Australia and New Zealand Trauma Society
- Abbreviation: ANZTS
- Formation: 1997
- Type: Non-profit
- Legal status: Active
- Purpose: Trauma Care
- Headquarters: Sydney, Australia
- Location: Australia;
- Region served: Australia & New Zealand
- Official language: English
- President: Dinesh Varma
- Website: https://www.anzts.com.au/

= Australasian Trauma Society =

The Australia and New Zealand Trauma Society (ANZTS) is a medical specialist interest group for medical and paramedical individuals working in the area of traumatic injury. It was begun in 1997 by a group of health professionals from Australia and New Zealand involved in trauma care. In 2022 the ATS was renamed the Australian and New Zealand Trauma Society (ANZTS).

==Aims==
The stated aims of the ANZTS are:

- To foster and promote scientific research into all aspects of Trauma Care.
- To improve the standard and delivery of trauma Services to the Australasian community.
- To provide opportunities for all those involved in trauma Care in Australasia to further their scientific knowledge and exchange information in this field.
- To promote and develop the highest standards of patient care, education and organisation in the field of trauma in order to deliver higher standards of community care
- To promote communications and relations with international organisations involved in Trauma Care.

==Membership==
Membership of the Society is open to doctors, nurses and paramedical personnel from both Australia and New Zealand.
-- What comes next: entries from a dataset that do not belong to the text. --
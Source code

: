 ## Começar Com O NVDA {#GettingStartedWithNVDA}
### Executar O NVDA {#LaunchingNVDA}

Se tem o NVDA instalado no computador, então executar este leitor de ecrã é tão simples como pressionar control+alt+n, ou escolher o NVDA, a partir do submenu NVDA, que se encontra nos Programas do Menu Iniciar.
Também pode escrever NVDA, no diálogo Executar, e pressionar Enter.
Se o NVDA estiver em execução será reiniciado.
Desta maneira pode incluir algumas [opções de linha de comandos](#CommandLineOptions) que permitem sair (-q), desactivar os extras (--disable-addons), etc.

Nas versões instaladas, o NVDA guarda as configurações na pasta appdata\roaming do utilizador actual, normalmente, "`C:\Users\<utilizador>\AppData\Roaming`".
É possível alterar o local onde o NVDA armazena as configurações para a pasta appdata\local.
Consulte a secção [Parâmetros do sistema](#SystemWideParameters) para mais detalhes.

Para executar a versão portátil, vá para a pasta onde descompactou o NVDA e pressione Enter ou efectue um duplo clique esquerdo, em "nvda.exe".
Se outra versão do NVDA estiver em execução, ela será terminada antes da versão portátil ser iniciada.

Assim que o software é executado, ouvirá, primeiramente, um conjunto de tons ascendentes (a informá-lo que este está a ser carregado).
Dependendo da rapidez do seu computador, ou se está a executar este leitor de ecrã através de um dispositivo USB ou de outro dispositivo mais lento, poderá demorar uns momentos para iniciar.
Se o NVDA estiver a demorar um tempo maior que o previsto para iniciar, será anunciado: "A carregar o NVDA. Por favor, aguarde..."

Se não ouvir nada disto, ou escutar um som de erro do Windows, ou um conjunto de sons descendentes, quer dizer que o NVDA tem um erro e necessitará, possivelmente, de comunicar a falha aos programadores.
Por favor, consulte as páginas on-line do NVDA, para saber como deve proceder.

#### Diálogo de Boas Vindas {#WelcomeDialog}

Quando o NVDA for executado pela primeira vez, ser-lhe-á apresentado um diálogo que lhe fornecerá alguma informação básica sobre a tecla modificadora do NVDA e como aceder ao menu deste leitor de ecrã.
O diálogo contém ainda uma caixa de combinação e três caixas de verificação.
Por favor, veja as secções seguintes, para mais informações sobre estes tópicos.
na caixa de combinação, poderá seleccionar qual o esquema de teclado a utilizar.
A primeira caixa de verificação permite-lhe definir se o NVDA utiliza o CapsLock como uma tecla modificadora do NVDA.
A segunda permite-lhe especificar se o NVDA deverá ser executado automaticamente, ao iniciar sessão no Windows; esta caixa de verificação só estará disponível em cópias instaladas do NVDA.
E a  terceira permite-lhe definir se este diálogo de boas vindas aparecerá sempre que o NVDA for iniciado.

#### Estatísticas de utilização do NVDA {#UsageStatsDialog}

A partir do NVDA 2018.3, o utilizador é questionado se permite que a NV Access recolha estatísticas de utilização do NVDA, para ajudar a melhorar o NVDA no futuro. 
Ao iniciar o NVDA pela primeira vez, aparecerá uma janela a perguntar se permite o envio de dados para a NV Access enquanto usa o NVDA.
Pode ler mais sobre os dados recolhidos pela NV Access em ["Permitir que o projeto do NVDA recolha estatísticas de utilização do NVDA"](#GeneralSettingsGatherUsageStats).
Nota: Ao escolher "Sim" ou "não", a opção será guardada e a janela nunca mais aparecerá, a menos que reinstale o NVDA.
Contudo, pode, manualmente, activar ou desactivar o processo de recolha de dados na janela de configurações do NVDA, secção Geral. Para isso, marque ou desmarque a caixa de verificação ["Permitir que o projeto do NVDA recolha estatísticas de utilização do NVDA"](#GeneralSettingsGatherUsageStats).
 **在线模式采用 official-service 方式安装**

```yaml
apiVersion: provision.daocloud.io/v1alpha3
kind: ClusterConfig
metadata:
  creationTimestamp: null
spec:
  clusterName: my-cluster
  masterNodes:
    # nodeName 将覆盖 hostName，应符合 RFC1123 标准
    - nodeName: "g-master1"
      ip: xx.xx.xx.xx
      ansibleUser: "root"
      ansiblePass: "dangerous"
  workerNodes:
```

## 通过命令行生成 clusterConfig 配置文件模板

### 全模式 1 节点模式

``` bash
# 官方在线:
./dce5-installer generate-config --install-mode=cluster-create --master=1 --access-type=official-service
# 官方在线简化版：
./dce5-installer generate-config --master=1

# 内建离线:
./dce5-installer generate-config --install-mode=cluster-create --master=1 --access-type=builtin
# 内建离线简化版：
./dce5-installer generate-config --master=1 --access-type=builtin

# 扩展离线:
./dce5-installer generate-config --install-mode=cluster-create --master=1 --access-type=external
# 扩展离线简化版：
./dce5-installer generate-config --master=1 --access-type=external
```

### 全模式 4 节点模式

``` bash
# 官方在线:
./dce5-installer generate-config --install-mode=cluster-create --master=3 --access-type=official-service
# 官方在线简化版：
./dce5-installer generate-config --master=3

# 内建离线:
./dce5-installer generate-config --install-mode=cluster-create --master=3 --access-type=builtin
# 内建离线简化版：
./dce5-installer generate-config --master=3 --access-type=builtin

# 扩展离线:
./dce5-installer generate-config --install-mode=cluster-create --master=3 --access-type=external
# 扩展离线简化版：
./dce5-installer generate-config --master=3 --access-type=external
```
Associate membership is open to others outside of those categories.

==Activities==
The ANZTS runs an annual scientific meeting either alone or in combination with other organisations such as the Trauma Association of Canada. It also provides financial and other support for the Australasian National Trauma Registry consortium.

An annual travelling fellowship is offered to a member to allow them to further their trauma care knowledge.

The medical journal Injury is the journal for both the ATS and the British Trauma Society.